Go line by line through the data below, counting each one that has "figcaption", and give the final count only.

Start of Source material

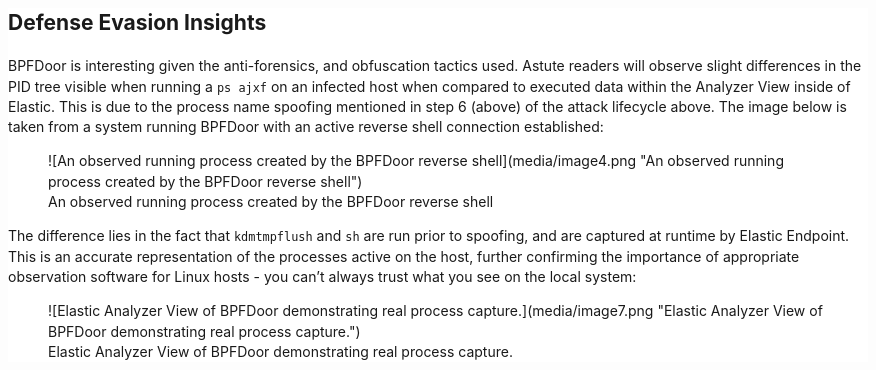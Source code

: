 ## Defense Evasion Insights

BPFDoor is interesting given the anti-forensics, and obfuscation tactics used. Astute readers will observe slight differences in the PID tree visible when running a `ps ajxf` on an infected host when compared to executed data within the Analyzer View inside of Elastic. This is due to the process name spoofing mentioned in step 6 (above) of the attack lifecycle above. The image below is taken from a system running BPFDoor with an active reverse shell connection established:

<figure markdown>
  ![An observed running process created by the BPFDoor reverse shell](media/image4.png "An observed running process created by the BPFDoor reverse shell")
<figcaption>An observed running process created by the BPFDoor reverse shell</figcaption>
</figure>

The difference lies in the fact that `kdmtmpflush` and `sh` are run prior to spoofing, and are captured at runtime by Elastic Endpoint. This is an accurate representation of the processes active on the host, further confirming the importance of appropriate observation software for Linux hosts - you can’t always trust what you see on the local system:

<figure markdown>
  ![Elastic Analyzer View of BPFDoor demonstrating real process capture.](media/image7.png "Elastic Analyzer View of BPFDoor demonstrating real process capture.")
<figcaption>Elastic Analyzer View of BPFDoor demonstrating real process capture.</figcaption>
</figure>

End of Source material
Start of Source material

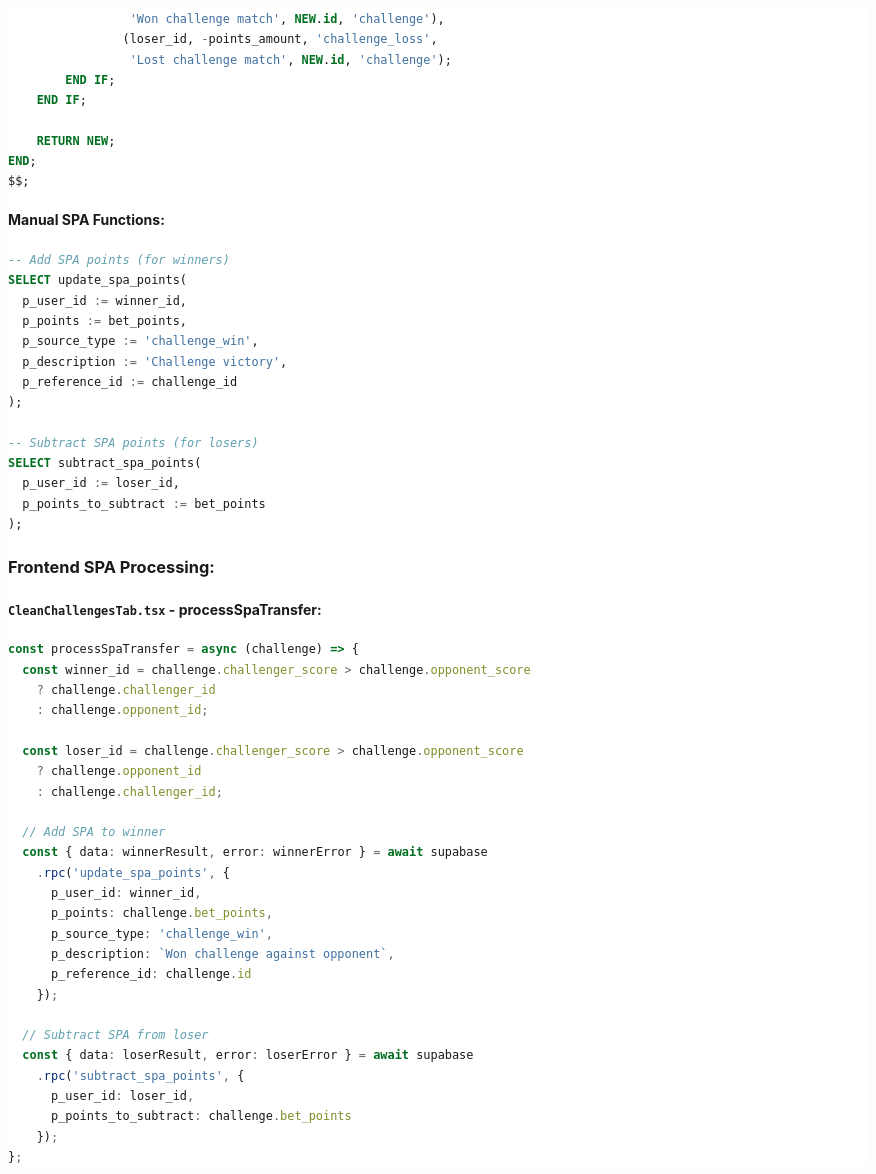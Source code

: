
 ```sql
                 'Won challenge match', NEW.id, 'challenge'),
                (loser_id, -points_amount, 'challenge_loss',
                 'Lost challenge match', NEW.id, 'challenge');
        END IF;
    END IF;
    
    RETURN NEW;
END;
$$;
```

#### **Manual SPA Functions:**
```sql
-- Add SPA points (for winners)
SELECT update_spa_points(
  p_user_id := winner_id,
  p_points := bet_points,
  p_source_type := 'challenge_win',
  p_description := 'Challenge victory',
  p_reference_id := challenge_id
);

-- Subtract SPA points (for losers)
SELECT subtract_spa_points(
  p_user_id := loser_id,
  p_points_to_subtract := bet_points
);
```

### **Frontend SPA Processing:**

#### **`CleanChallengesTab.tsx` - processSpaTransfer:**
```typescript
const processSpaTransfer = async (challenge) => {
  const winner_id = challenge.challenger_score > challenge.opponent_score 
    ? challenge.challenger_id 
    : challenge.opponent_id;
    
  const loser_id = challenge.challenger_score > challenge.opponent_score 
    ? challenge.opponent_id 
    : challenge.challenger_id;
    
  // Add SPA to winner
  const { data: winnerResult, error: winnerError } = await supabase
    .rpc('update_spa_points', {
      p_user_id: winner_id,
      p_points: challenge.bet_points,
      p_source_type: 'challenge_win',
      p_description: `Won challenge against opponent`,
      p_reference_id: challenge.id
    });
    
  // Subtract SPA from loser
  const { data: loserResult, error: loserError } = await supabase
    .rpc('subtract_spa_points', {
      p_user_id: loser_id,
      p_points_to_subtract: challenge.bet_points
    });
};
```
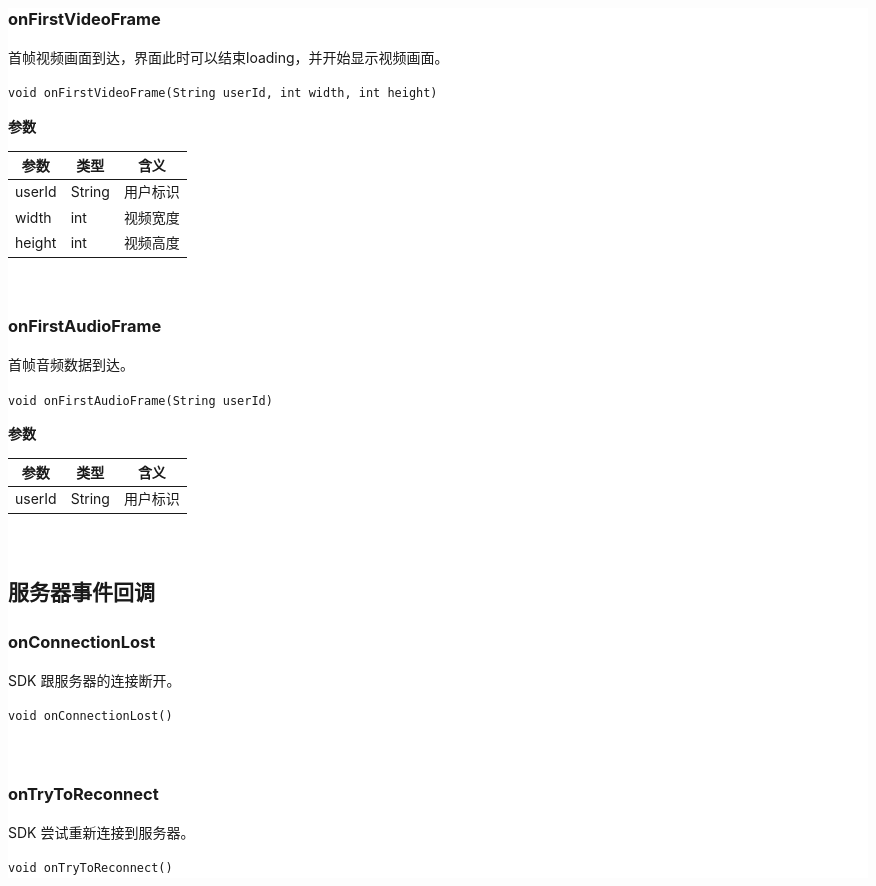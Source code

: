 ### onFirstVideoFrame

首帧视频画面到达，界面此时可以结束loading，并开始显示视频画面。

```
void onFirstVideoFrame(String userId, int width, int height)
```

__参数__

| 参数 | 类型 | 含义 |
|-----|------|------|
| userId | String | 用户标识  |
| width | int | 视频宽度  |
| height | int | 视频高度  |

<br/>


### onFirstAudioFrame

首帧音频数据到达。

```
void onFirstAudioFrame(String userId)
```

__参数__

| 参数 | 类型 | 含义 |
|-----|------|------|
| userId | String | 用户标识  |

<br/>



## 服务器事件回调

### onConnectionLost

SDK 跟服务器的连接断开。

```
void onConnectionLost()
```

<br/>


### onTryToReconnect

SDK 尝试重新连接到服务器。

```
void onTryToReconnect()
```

End of Source material
Start of Source material

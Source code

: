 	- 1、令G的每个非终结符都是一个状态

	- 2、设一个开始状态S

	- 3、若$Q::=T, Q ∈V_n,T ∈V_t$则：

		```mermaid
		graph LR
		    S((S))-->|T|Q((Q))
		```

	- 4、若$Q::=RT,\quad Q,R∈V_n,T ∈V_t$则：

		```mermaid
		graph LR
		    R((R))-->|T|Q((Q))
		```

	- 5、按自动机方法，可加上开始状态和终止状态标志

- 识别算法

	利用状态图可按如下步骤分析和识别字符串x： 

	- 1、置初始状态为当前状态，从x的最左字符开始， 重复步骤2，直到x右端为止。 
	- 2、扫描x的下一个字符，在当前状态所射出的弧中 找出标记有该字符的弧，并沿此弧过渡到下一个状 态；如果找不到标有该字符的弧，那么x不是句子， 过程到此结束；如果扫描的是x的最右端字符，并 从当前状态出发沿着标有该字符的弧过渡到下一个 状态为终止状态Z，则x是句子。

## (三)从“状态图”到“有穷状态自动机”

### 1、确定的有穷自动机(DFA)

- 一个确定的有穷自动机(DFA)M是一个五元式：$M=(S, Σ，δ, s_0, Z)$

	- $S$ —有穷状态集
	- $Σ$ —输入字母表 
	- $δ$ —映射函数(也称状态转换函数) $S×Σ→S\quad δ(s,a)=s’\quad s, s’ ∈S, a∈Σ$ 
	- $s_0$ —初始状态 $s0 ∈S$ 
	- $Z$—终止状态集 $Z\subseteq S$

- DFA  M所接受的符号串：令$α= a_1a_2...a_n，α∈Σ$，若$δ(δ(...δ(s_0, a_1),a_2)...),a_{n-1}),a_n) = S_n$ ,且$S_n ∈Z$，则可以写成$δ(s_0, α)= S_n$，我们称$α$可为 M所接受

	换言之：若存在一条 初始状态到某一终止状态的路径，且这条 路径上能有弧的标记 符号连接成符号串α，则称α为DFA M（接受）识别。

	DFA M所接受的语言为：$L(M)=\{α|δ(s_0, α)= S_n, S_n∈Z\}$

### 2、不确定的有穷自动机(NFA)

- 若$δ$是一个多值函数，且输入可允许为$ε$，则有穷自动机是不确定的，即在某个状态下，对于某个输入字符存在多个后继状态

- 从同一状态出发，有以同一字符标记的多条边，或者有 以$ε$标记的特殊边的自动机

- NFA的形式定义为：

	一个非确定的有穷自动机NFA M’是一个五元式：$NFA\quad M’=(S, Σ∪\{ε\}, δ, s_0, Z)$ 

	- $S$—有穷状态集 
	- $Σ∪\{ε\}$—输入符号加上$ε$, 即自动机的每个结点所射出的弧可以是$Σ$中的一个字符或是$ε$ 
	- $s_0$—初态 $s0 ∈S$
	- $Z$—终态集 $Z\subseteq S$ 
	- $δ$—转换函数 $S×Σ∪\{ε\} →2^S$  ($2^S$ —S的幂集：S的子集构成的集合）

End of Source material

Task output – 2